When you are doing research, why are dissertations so important? Especially in history, dissertations are supposed to make unique and original contributions to the field, exploring topics never investigated before. And with enhanced technological innovations in information retrieval and data analysis, much that could not have been researched before can now be examined. These types of work will have exhaustively consulted both primary and secondary sources, blazing the trail for succeeding scholars. So you have a ready-made reference list of many authors, writings, plans, manuscripts, etc.
For those interested in British naval history, N A M Rodger stands as one of the very best researchers in the field. His works are meticulous in their research, and their bibliographies (with his comments) are goldmines of information. Being as he was a professor at the University of Exeter where a PhD in Maritime History is offered, I wondered what doctoral theses were produced there on the Royal Navy. Would you believe fifty, all of them available online for free?

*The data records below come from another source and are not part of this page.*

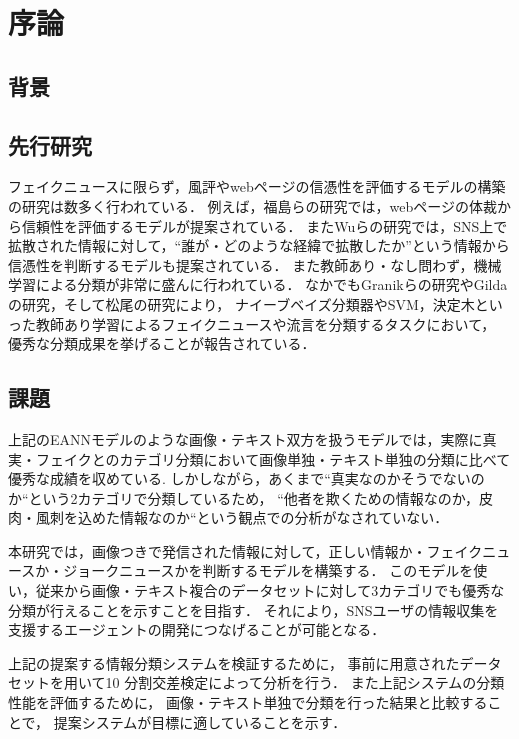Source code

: \chapter{序論}
%
\section{背景}


\section{先行研究}
フェイクニュースに限らず，風評やwebページの信憑性を評価するモデルの構築の研究は数多く行われている．
例えば，福島らの研究\cite{fuk}では，webページの体裁から信頼性を評価するモデルが提案されている．
またWuらの研究\cite{wu}では，SNS上で拡散された情報に対して，``誰が・どのような経緯で拡散したか''という情報から信憑性を判断するモデルも提案されている． 
また教師あり・なし問わず，機械学習による分類が非常に盛んに行われている．
なかでもGranikらの研究\cite{gra}やGildaの研究\cite{gil}，そして松尾の研究\cite{mat}により，
ナイーブベイズ分類器やSVM，決定木といった教師あり学習によるフェイクニュースや流言を分類するタスクにおいて，
優秀な分類成果を挙げることが報告されている．


\section{課題}
上記のEANNモデルのような画像・テキスト双方を扱うモデルでは，実際に真実・フェイクとのカテゴリ分類において画像単独・テキスト単独の分類に比べて優秀な成績を収めている\cite{eann}.
しかしながら，あくまで``真実なのかそうでないのか``という2カテゴリで分類しているため，
``他者を欺くための情報なのか，皮肉・風刺を込めた情報なのか``という観点での分析がなされていない．

本研究では，画像つきで発信された情報に対して，正しい情報か・フェイクニュースか・ジョークニュースかを判断するモデルを構築する．
このモデルを使い，従来から画像・テキスト複合のデータセットに対して3カテゴリでも優秀な分類が行えることを示すことを目指す．
それにより，SNSユーザの情報収集を支援するエージェントの開発につなげることが可能となる．

上記の提案する情報分類システムを検証するために，
事前に用意されたデータセットを用いて10 分割交差検定によって分析を行う．
また上記システムの分類性能を評価するために，
画像・テキスト単独で分類を行った結果と比較することで，
提案システムが目標に適していることを示す．

% 
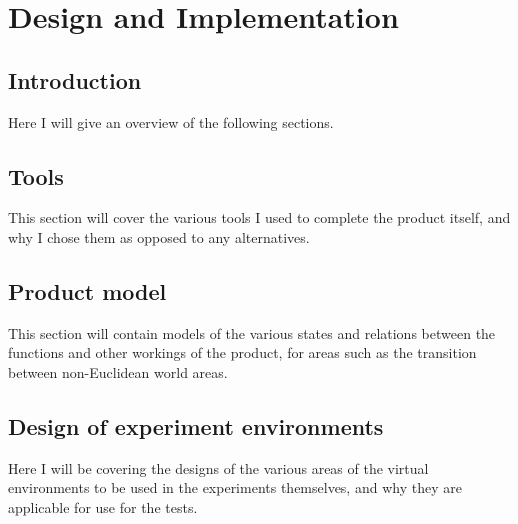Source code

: \chapter{Design and Implementation}
\label{design}

\section{Introduction}
Here I will give an overview of the following sections.

\section{Tools}
This section will cover the various tools I used to complete the product itself, and why I chose them as opposed to any alternatives.

\section{Product model}
This section will contain models of the various states and relations between the functions and other workings of the product, for areas such as the transition between non-Euclidean world areas.

\section{Design of experiment environments}
Here I will be covering the designs of the various areas of the virtual environments to be used in the experiments themselves, and why they are applicable for use for the tests.
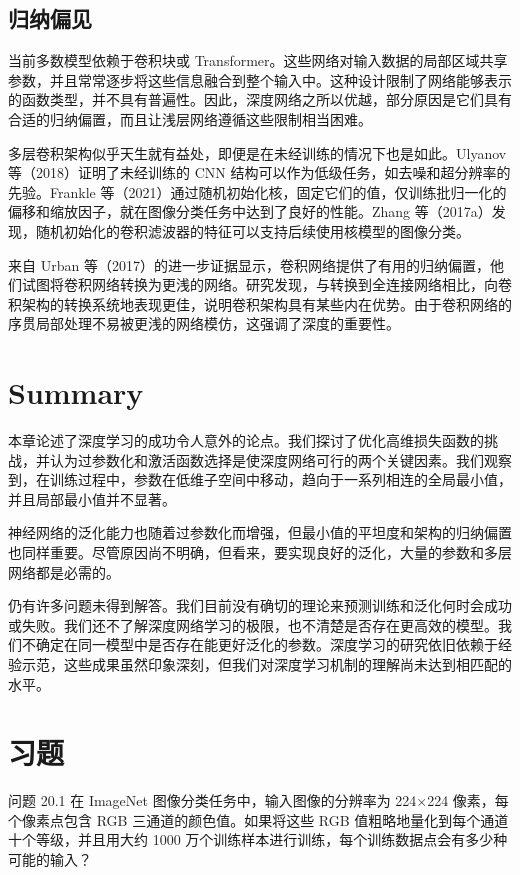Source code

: \subsection{归纳偏见}
当前多数模型依赖于卷积块或 Transformer。这些网络对输入数据的局部区域共享参数，并且常常逐步将这些信息融合到整个输入中。这种设计限制了网络能够表示的函数类型，并不具有普遍性。因此，深度网络之所以优越，部分原因是它们具有合适的归纳偏置，而且让浅层网络遵循这些限制相当困难。

多层卷积架构似乎天生就有益处，即便是在未经训练的情况下也是如此。Ulyanov 等（2018）证明了未经训练的 CNN 结构可以作为低级任务，如去噪和超分辨率的先验。Frankle 等（2021）通过随机初始化核，固定它们的值，仅训练批归一化的偏移和缩放因子，就在图像分类任务中达到了良好的性能。Zhang 等（2017a）发现，随机初始化的卷积滤波器的特征可以支持后续使用核模型的图像分类。

来自 Urban 等（2017）的进一步证据显示，卷积网络提供了有用的归纳偏置，他们试图将卷积网络转换为更浅的网络。研究发现，与转换到全连接网络相比，向卷积架构的转换系统地表现更佳，说明卷积架构具有某些内在优势。由于卷积网络的序贯局部处理不易被更浅的网络模仿，这强调了深度的重要性。


\section{Summary}
本章论述了深度学习的成功令人意外的论点。我们探讨了优化高维损失函数的挑战，并认为过参数化和激活函数选择是使深度网络可行的两个关键因素。我们观察到，在训练过程中，参数在低维子空间中移动，趋向于一系列相连的全局最小值，并且局部最小值并不显著。

神经网络的泛化能力也随着过参数化而增强，但最小值的平坦度和架构的归纳偏置也同样重要。尽管原因尚不明确，但看来，要实现良好的泛化，大量的参数和多层网络都是必需的。

仍有许多问题未得到解答。我们目前没有确切的理论来预测训练和泛化何时会成功或失败。我们还不了解深度网络学习的极限，也不清楚是否存在更高效的模型。我们不确定在同一模型中是否存在能更好泛化的参数。深度学习的研究依旧依赖于经验示范，这些成果虽然印象深刻，但我们对深度学习机制的理解尚未达到相匹配的水平。

\section{习题}
问题 20.1 在 ImageNet 图像分类任务中，输入图像的分辨率为 224×224 像素，每个像素点包含 RGB 三通道的颜色值。如果将这些 RGB 值粗略地量化到每个通道十个等级，并且用大约 1000 万个训练样本进行训练，每个训练数据点会有多少种可能的输入？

Another of my favorite non-fiction authors in Andrew Lambert, a professor at King’s College, London. Going to their institutional repository will also yield dissertations on naval topics, again freely available for perusal.
Another repository for dissertations is sponsored by the British Library – EThos. Here are listed over 400,000 dissertations with 160,000 freely available online. A simple search of “Royal Navy” pulls up about 100 accessible dissertations.
700,000 online dissertations from 600 European institutions can be searched through Dart-Europe
Tens of thousands of online dissertations from United States and Canadian universities are available courtesy of PQDT Open.